Do you remember the retro school desks that popped up in the classroom during the 80s? The ones with bulky metal frames that sometimes featured a built-in storage space. While the teachers of decades past may not have been pleased, the long-forgotten graffiti etched into the wooden lids evokes a nostalgic feel from a simpler time.
With the global pandemic causing significant disruptions in schools and learning, one of the most prominent challenges teachers face is retaining students’ attention after months of home learning. And to add to the mix, another difficulty teachers had to adjust to was the introduction of social distancing, an almost impossible task in a classroom full of 30 kids.
This is exactly where the retro school desk comes in handy; a specially designed piece of school furniture that does more than facilitate social distancing in the classroom.
A Brief History on School Desks
The school tables and chairs you see in the classroom today are a distant relation to the battered wooden school desks of once upon a time. Though, they haven’t strayed too far from the first-ever school desk, invented in 1880.
For most of the 19th century, school attendance wasn’t compulsory in the UK, and many children worked in factories or with families. The children who were lucky enough to have a private tutor used adult desks for their work because children’s desks didn’t exist.
John Loughlin is responsible for the inception of the single school desk, a smaller desk built with the size of a child in mind. Over the years, teachers have witnessed many redesigns of the single school desk. They gradually increased in size to accommodate the rising numbers of children attending school and group work in the classroom.
The 1960s saw another redesign of the single school desk with internal storage space for keeping books, stationery and of course a bag of sweets or two. These learning desks became commonplace in schools around the globe due to their cost-effectiveness and convenient size.
Making a Comeback in the Classroom
Since the ‘80s, school desks have become bigger to promote group work in the classroom environment. However, the need for social distancing and personal independence over the last few years demand that we consider the best tools for children to use.
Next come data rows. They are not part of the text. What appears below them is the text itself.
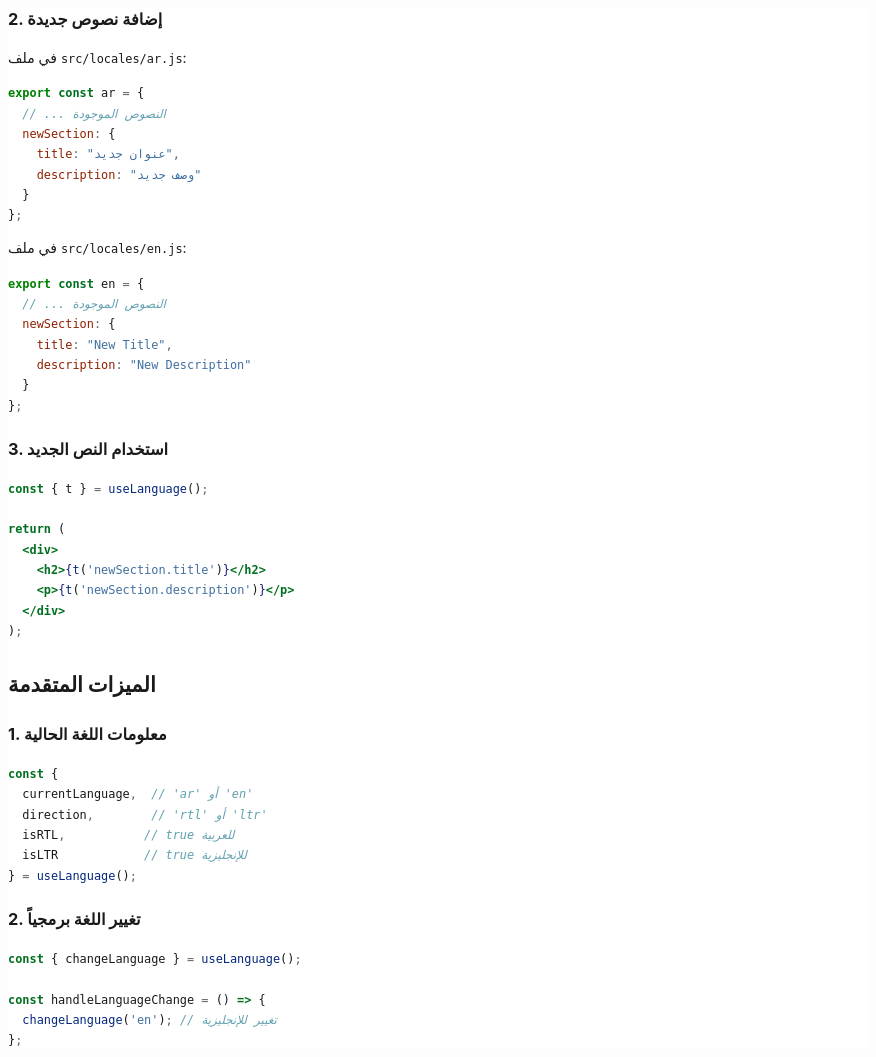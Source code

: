 ### 2. إضافة نصوص جديدة

في ملف `src/locales/ar.js`:
```javascript
export const ar = {
  // ... النصوص الموجودة
  newSection: {
    title: "عنوان جديد",
    description: "وصف جديد"
  }
};
```

في ملف `src/locales/en.js`:
```javascript
export const en = {
  // ... النصوص الموجودة
  newSection: {
    title: "New Title",
    description: "New Description"
  }
};
```

### 3. استخدام النص الجديد

```jsx
const { t } = useLanguage();

return (
  <div>
    <h2>{t('newSection.title')}</h2>
    <p>{t('newSection.description')}</p>
  </div>
);
```

## الميزات المتقدمة

### 1. معلومات اللغة الحالية

```jsx
const { 
  currentLanguage,  // 'ar' أو 'en'
  direction,        // 'rtl' أو 'ltr'
  isRTL,           // true للعربية
  isLTR            // true للإنجليزية
} = useLanguage();
```

### 2. تغيير اللغة برمجياً

```jsx
const { changeLanguage } = useLanguage();

const handleLanguageChange = () => {
  changeLanguage('en'); // تغيير للإنجليزية
};
```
Retro school desks have undoubtedly made a comeback since the pandemic, as children return to school after a lengthy period of isolation and home working. Although the lockdown restrictions have eased, we know it’s essential to continue practising some level of social distancing in the classroom, if we can.
But, apart from promoting social distancing, what else are single school desks good for?
The retro school desk gives children their own sense of space to develop and learn as individuals, all while in a classroom full of their peers. The minimally designed workspace encourages children to utilise their environment and prioritise what they need on their desks.
The retro-style school desk is also portable. Its lightweight frame allows teachers to reconfigure seating layouts as they need to, depending on the content of their lessons. Studies have shown that teachers who vary student learning environments get a much better response from students, as evidenced by their work.
Promoting Independent Learning
One of the biggest features of the retro school desk, however, is that it can play a vital part in helping teachers promote independent learning in the classroom.
Self-regulated learning in the classroom allows children to manage their own learning experience by working independently. Independent learning doesn’t mean leaving children to their own devices; teachers are still vital in furthering knowledge through classroom activities and practical teaching.
Experiential learning is another approach that requires the teacher to create real-life scenarios for children to react and adapt to. Teachers can use this technique to educate students in fun and interactive ways, like taking lessons outdoors. The portability of the single school desk makes it suitable for creating enhanced learning environments.
Has your school considered the benefits of the retro school desk?